367 F2d 601 Phillips v. E Lynch J

367 F.2d 601

William E. PHILLIPS, Appellant,
Edward E. LYNCH and John J. Larew, Appellees.

Patent Appeal No. 7483.

United States Court of Customs and Patent Appeals.

October 27, 1966.


Virgil E. Woodcock, Philadelphia, Pa., James H. Littlepage, Washington, D. C., for appellant.


Melvin M. Goldenberg, Washington, D. C., Richard E. Hosley, Lynn, Mass. (Frank L. Neuhauser, Washington, D. C., of counsel), for appellees.


Before RICH, Acting Chief Judge, and MARTIN, SMITH, and ALMOND, Judges, and Judge WILLIAM H. KIRKPATRICK.*


RICH, Acting Chief Judge.


Phillips appeals from the decision of the Board of Patent Interferences, adhered to on reconsideration, insofar as it awarded priority to Lynch and Larew (hereinafter Lynch) as to counts 18 and 19. Priority was awarded to Phillips as to counts 4, 17, and 20 but Lynch did not appeal and that award stands.


The sole issue before us is Phillips' right to make counts 18 and 19, the board's award of priority resting solely on its decision that Phillips' application lacks support for these two counts. Both parties relied on their filing dates and neither took testimony. The issue turns on the interpretation given to the counts and to Phillips' specification.

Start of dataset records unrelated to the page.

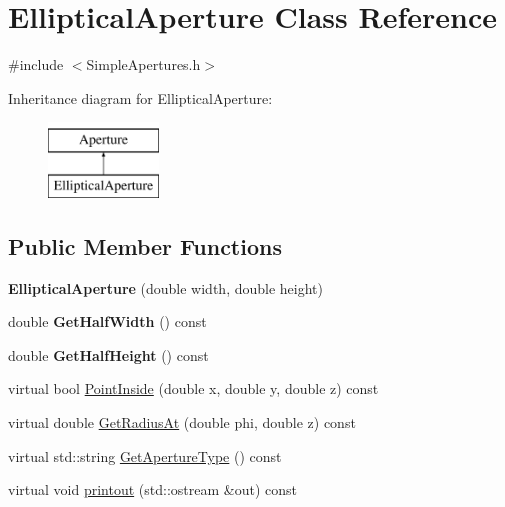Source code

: \hypertarget{classEllipticalAperture}{}\section{Elliptical\+Aperture Class Reference}
\label{classEllipticalAperture}


{\ttfamily \#include $<$Simple\+Apertures.\+h$>$}

Inheritance diagram for Elliptical\+Aperture\+:\begin{figure}[H]
\begin{center}
\leavevmode
\includegraphics[height=2.000000cm]{classEllipticalAperture}
\end{center}
\end{figure}
\subsection*{Public Member Functions}
\begin{DoxyCompactItemize}
\item 
\mbox{\label{classEllipticalAperture_a4eed40d814a493a2260d0db04c8cf663}} 
{\bfseries Elliptical\+Aperture} (double width, double height)
\item 
\mbox{\label{classEllipticalAperture_a1552d434f593fc0c9ea91ef2c958f533}} 
double {\bfseries Get\+Half\+Width} () const
\item 
\mbox{\label{classEllipticalAperture_a86aa77eab0fb05163f178ebcdb4f4bed}} 
double {\bfseries Get\+Half\+Height} () const
\item 
virtual bool \hyperlink{classEllipticalAperture_ad2ac194f4f03d5e590a7640afa69ace9}{Point\+Inside} (double x, double y, double z) const
\item 
virtual double \hyperlink{classEllipticalAperture_aec41ce72d82e004b8de123e37d3b11e9}{Get\+Radius\+At} (double phi, double z) const
\item 
virtual std\+::string \hyperlink{classEllipticalAperture_a8c56e3ab5e8483dd42ed6e35855409df}{Get\+Aperture\+Type} () const
\item 
virtual void \hyperlink{classEllipticalAperture_af45343465b84072027de770839bbd73d}{printout} (std\+::ostream \&out) const
\end{DoxyCompactItemize}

It was twice decided by the "Primary Examiner" that Phillips does support counts 18 and 19. These claims first appeared in Lynch and Larew patent No. 2,824,240, issued Feb. 18, 1958, on an application filed Nov. 30, 1953. Phillips copied the claims in an application filed July 2, 1958, serial No. 747,324 for the reissue of his patent No. 2,754,429 issued July 10, 1956, to Leeds and Northrup Company as assignee. The Lynch and Larew patent issued to General Electrict Company as assignee. Initially the Primary Examiner held, on a motion by Lynch to dissolve, that Phillips could not make any of the 22 claims he copied from the Lynch patent. In response to a request for reconsideration, the examiner held that Phillips could make counts 4, 17, 18, 19, and 20. Lynch then requested reconsideration and the examiner1 replied in an opinion nearly three times as long as the one petitioned from, saying:


It is still held that Phillips' disclosure fully supports the counts in question without any straining of terms or applying any equivalency of terms.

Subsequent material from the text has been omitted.